■ EXCERPTED DATA ■
+===+
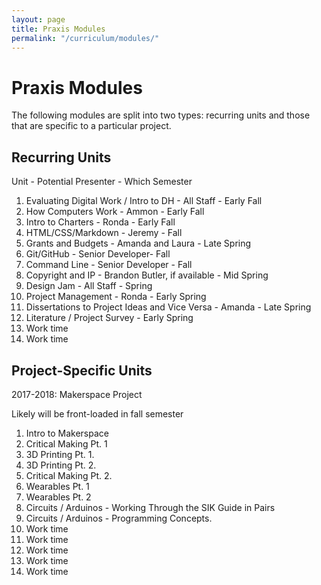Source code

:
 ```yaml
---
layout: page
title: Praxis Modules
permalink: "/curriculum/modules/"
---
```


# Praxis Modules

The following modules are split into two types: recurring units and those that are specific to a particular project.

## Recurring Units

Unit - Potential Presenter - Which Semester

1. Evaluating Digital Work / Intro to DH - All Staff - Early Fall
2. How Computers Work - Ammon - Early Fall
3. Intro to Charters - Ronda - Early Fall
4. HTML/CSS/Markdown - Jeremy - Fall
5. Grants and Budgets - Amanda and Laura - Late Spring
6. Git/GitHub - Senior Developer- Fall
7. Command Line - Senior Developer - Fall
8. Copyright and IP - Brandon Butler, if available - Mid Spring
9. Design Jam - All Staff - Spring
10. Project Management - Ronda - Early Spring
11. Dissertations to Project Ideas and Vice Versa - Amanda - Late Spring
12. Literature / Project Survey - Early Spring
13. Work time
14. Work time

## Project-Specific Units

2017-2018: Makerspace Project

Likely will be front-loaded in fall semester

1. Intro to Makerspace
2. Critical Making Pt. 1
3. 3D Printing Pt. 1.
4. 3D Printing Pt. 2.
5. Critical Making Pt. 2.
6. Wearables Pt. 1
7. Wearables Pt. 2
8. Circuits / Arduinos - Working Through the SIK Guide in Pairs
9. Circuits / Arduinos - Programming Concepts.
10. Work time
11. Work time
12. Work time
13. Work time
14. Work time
+===+
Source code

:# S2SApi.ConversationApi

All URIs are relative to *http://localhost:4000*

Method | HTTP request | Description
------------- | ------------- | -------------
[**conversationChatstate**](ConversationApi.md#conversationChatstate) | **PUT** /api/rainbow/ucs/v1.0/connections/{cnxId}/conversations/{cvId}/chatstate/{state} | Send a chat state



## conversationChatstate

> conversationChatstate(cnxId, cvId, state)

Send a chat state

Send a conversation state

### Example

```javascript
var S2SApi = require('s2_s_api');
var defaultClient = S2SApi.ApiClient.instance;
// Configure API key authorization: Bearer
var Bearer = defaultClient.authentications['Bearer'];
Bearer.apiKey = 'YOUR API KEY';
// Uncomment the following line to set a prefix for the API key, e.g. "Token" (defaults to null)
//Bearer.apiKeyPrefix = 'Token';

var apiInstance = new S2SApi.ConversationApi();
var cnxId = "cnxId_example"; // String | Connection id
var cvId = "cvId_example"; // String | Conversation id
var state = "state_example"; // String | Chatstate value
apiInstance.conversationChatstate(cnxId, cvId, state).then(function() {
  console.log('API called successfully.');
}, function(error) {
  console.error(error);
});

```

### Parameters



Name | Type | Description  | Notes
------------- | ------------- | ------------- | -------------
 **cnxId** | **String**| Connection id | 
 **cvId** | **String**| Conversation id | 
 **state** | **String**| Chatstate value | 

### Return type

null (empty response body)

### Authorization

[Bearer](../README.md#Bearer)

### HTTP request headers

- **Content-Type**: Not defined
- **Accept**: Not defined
+===+
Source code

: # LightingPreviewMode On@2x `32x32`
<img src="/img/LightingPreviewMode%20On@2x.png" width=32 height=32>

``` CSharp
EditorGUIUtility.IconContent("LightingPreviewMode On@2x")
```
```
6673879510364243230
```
+===+
■ WORK REQUEST ■
Lines from the entries that contain the string "defaultClient" are what must be copied.

■ SOLUTION ■
var defaultClient = S2SApi.ApiClient.instance;
var Bearer = defaultClient.authentications['Bearer'];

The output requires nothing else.